Independence left key issues unresolved, including how much the South should pay for shipping its oil through Sudanese pipelines for export.
South Sudan stopped all of its crude production early last year, cutting off most of its revenue after accusing Khartoum of theft.
The two nations battled on their undemarcated border one year ago, raising fears of wider war, and intermittent clashes continued in subsequent months.
But at talks in Addis Ababa last month, Sudan and South Sudan finally settled on detailed timetables to improve relations by resuming the oil flows and implementing eight other key pacts.
The deals had remained dormant after signing in September as Khartoum pushed for guarantees that South Sudan would no longer back rebels fighting in South Kordofan and Blue Nile states.
But since timetables were agreed, official delegations from the two countries have held a series of meetings to begin implementing the pacts.
South Sudan’s President Salva Kiir telephoned Bashir after the Addis timetables were reached, inviting him for the summit. Bashir agreed but no date had been confirmed until Tuesday.
Last Saturday South Sudan held a ceremony to restart oil production, which official Sudanese media said would be shipped again from Port Sudan in the north by the end of May.
“This is a sign of peace,” South Sudan oil minister Stephen Dhieu Dau said, as crowds danced in celebration. “No way are these sisterly countries to live without peace, and oil will play a great role to keep the peace in Sudan and South Sudan.”
The shutdown has cost both impoverished nations billions of dollars.
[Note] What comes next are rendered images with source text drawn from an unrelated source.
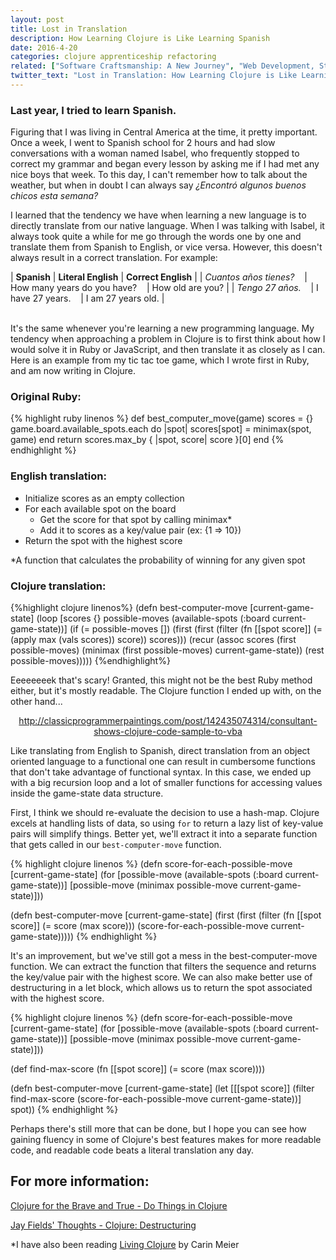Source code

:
 ```yaml
---
layout: post
title: Lost in Translation
description: How Learning Clojure is Like Learning Spanish
date: 2016-4-20
categories: clojure apprenticeship refactoring
related: ["Software Craftsmanship: A New Journey", "Web Development, Struggle, and the Art of Mountain Climbing"]
twitter_text: "Lost in Translation: How Learning Clojure is Like Learning Spanish"
---
```


### Last year, I tried to learn Spanish.

Figuring that I was living in Central America at the time, it pretty important. Once a week, I went to Spanish school for 2 hours and had slow conversations with a woman named Isabel, who frequently stopped to correct my grammar and began every lesson by asking me if I had met any nice boys that week. To this day, I can't remember how to talk about the weather, but when in doubt I can always say *¿Encontró algunos buenos chicos esta semana?*

I learned that the tendency we have when learning a new language is to directly translate from our native language. When I was talking with Isabel, it always took quite a while for me go through the words one by one and translate them from Spanish to English, or vice versa. However, this doesn't always result in a correct translation. For example:

| **Spanish** | **Literal English** | **Correct English** |
| *Cuantos años tienes?*&nbsp;&nbsp;&nbsp; | How many years do you have?&nbsp;&nbsp;&nbsp; | How old are you? |
| *Tengo 27 años.*&nbsp;&nbsp;&nbsp; | I have 27 years.&nbsp;&nbsp;&nbsp; | I am 27 years old. |

<br>
It's the same whenever you're learning a new programming language. My tendency when approaching a problem in Clojure is to first think about how I would solve it in Ruby or JavaScript, and then translate it as closely as I can. Here is an example from my tic tac toe game, which I wrote first in Ruby, and am now writing in Clojure.

### Original Ruby:

{% highlight ruby linenos %}
def best_computer_move(game)
   scores = {}
   game.board.available_spots.each do |spot|
     scores[spot] = minimax(spot, game)
   end
   return scores.max_by { |spot, score| score }[0]
 end
{% endhighlight %}

### English translation:

+ Initialize scores as an empty collection
+ For each available spot on the board
  + Get the score for that spot by calling minimax\*
  + Add it to scores as a key/value pair (ex: {1 => 10})
+ Return the spot with the highest score

\*A function that calculates the probability of winning for any given spot

### Clojure translation:

{%highlight clojure linenos%}
(defn best-computer-move [current-game-state]
  (loop [scores         {}
         possible-moves (available-spots (:board current-game-state))]
    (if (= possible-moves [])
      (first (first (filter (fn [[spot score]] (= (apply max (vals scores)) score)) scores)))
      (recur
        (assoc scores (first possible-moves) (minimax (first possible-moves) current-game-state))
        (rest possible-moves)))))
{%endhighlight%}

Eeeeeeeek that's scary! Granted, this might not be the best Ruby method either, but it's mostly readable. The Clojure function I ended up with, on the other hand...

 <center><div class="tumblr-post" data-href="https://embed.tumblr.com/embed/post/9NYQOutKOEXi4aopdzCr9A/142435074314" data-did="1b8db516dbc03e945c86e5fcf6637ad9d5a8016c"><a href="http://classicprogrammerpaintings.com/post/142435074314/consultant-shows-clojure-code-sample-to-vba">http://classicprogrammerpaintings.com/post/142435074314/consultant-shows-clojure-code-sample-to-vba</a></div>  <script async src="https://secure.assets.tumblr.com/post.js"></script></center>

Like translating from English to Spanish, direct translation from an object oriented language to a functional one can result in cumbersome functions that don't take advantage of functional syntax. In this case, we ended up with a big recursion loop and a lot of smaller functions for accessing values inside the game-state data structure.

First, I think we should re-evaluate the decision to use a hash-map. Clojure excels at handling lists of data, so using `for` to return a lazy list of key-value pairs will simplify things. Better yet, we'll extract it into a separate function that gets called in our `best-computer-move` function.

{% highlight clojure linenos %}
(defn score-for-each-possible-move [current-game-state]
  (for [possible-move (available-spots (:board current-game-state))]
    [possible-move (minimax possible-move current-game-state)]))

(defn best-computer-move [current-game-state]
  (first
    (first
      (filter
        (fn [[spot score]] (= score (max score)))
        (score-for-each-possible-move current-game-state)))))
{% endhighlight %}

It's an improvement, but we've still got a mess in the best-computer-move function. We can extract the function that filters the sequence and returns the key/value pair with the highest score. We can also make better use of destructuring in a let block, which allows us to return the spot associated with the highest score.

{% highlight clojure linenos %}
(defn score-for-each-possible-move [current-game-state]
  (for [possible-move (available-spots (:board current-game-state))]
    [possible-move (minimax possible-move current-game-state)]))

(def find-max-score
  (fn [[spot score]] (= score (max score))))  

(defn best-computer-move [current-game-state]
  (let [[[spot score]]
    (filter find-max-score (score-for-each-possible-move current-game-state))]
      spot))
{% endhighlight %}

Perhaps there's still more that can be done, but I hope you can see how gaining fluency in some of Clojure's best features makes for more readable code, and readable code beats a literal translation any day.

## For more information:
[Clojure for the Brave and True - Do Things in Clojure](http://www.braveclojure.com/do-things/)

[Jay Fields' Thoughts - Clojure: Destructuring](http://blog.jayfields.com/2010/07/clojure-destructuring.html)

\*I have also been reading [Living Clojure](http://www.amazon.com/Living-Clojure-Carin-Meier/dp/1491909048) by Carin Meier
China was the biggest buyer of the oil.
South Sudan separated with roughly 75 percent of the 470,000 barrels per day of crude produced by the formerly unified country.
Refineries and export pipelines stayed under Khartoum’s jurisdiction but the two countries could not agree on how much Juba should pay to use that infrastructure, including the Red Sea export terminal.
South Sudan said petroleum provided 98 percent of its revenue.
The Addis agreements, among other provisions, also call for a re-opening of border crossings which will allow trade to resume.